TASK DIRECTIONS - Your answer should be every line of the records that contains the word "therefore".

Collected data
----

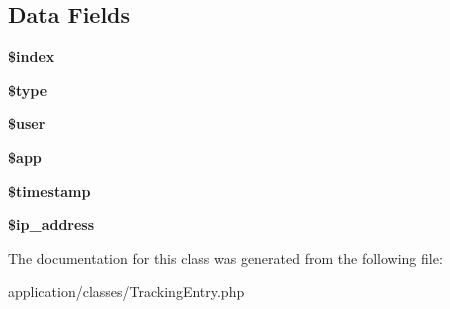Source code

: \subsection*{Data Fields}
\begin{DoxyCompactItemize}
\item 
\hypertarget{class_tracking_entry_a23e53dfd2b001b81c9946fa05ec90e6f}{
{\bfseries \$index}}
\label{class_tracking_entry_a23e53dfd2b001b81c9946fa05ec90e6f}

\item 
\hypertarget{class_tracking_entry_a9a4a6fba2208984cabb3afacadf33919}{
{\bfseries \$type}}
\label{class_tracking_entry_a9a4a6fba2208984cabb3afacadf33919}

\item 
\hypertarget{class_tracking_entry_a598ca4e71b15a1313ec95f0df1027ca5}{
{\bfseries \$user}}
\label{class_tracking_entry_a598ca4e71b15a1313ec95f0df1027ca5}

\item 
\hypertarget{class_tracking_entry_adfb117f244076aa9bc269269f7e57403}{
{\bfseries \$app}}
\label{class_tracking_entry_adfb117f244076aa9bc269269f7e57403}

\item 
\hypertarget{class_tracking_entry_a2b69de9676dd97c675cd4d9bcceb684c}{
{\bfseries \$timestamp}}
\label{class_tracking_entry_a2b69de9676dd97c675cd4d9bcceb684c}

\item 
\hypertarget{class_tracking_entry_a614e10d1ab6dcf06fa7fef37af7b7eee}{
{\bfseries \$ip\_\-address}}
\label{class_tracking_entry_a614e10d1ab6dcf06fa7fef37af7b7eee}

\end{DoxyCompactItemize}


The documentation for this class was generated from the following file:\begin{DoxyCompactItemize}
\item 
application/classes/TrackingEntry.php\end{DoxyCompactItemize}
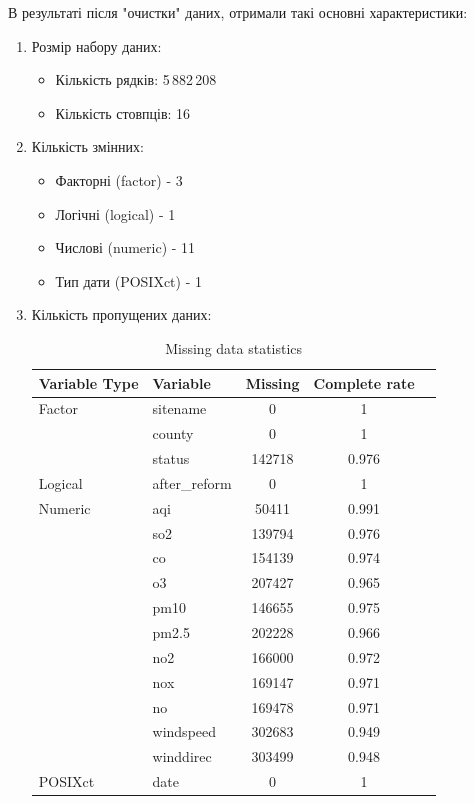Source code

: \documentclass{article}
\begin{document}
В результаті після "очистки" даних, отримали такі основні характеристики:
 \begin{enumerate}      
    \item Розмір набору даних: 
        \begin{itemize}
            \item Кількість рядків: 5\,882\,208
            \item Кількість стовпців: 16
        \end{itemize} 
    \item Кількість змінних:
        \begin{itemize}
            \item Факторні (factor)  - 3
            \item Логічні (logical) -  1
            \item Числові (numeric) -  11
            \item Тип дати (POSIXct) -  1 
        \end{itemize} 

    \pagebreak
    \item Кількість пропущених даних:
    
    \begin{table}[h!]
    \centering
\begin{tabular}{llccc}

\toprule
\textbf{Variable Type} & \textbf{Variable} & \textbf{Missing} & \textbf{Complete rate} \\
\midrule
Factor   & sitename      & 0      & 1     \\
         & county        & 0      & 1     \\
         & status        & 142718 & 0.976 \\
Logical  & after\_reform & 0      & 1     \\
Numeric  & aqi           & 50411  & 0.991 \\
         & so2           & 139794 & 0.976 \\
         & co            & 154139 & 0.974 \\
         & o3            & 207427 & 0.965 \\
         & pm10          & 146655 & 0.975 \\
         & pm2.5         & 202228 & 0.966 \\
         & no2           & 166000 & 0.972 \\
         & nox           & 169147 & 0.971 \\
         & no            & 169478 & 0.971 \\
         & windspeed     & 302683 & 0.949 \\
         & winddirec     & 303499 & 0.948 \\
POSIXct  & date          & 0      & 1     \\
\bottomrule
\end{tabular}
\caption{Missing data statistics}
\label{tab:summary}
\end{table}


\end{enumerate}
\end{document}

----

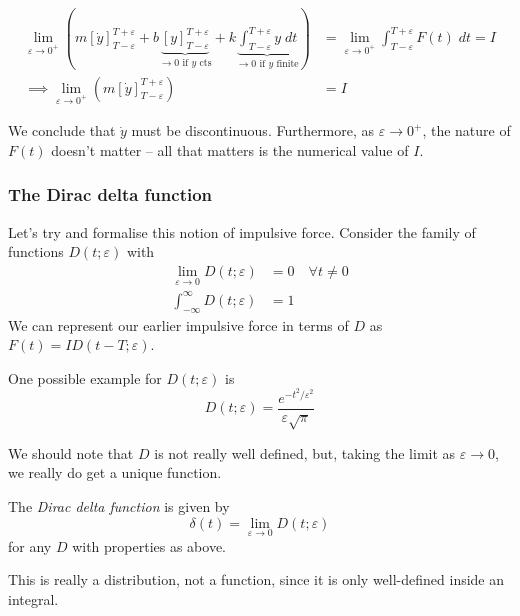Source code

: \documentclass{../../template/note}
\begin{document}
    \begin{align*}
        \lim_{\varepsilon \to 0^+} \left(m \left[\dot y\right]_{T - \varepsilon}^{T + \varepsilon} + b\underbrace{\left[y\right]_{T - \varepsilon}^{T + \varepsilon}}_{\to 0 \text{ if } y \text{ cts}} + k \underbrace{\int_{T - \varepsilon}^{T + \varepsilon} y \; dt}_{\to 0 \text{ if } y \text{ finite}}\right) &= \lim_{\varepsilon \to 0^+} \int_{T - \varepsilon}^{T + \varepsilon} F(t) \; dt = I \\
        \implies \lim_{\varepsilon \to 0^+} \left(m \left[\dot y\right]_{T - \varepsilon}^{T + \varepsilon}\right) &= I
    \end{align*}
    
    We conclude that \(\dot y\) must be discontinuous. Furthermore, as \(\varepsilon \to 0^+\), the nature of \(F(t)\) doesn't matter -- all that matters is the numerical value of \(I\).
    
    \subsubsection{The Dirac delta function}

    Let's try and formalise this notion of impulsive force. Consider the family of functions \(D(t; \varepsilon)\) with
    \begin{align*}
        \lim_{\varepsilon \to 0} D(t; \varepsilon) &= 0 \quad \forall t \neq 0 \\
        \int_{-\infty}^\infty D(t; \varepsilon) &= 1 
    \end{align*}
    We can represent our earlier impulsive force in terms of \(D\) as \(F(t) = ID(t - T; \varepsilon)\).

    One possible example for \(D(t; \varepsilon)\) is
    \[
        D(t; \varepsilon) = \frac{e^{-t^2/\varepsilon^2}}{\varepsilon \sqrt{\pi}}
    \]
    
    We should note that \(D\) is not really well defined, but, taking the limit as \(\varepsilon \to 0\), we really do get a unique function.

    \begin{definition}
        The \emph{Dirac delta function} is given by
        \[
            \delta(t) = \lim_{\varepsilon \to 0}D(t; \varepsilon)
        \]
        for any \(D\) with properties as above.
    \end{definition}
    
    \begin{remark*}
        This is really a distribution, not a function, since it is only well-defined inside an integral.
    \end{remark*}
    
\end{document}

----

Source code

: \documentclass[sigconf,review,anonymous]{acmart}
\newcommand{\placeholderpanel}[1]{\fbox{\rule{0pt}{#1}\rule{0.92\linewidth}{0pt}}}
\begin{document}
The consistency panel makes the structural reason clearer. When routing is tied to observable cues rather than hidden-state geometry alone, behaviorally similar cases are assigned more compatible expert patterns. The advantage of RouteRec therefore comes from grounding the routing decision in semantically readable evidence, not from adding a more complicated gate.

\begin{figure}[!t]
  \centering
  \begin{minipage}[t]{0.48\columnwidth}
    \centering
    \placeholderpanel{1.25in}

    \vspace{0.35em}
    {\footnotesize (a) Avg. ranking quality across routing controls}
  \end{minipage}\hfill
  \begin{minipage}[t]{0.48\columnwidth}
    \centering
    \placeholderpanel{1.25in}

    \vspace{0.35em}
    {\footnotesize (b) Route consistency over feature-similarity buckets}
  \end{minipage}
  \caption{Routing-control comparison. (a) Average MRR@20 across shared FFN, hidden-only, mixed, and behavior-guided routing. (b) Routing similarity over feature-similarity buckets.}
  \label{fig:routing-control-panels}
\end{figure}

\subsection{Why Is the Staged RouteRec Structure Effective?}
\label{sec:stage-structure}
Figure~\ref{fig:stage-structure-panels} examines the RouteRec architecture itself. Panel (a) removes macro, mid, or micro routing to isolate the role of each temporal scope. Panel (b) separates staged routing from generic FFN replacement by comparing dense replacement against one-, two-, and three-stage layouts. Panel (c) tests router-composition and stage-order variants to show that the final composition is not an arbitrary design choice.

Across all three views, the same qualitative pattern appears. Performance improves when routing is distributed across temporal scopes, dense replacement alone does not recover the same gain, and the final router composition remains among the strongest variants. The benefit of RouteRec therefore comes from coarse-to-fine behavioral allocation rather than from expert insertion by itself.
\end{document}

----

ANSWER SECTION -
The consistency panel makes the structural reason clearer. When routing is tied to observable cues rather than hidden-state geometry alone, behaviorally similar cases are assigned more compatible expert patterns. The advantage of RouteRec therefore comes from grounding the routing decision in semantically readable evidence, not from adding a more complicated gate.
Across all three views, the same qualitative pattern appears. Performance improves when routing is distributed across temporal scopes, dense replacement alone does not recover the same gain, and the final router composition remains among the strongest variants. The benefit of RouteRec therefore comes from coarse-to-fine behavioral allocation rather than from expert insertion by itself.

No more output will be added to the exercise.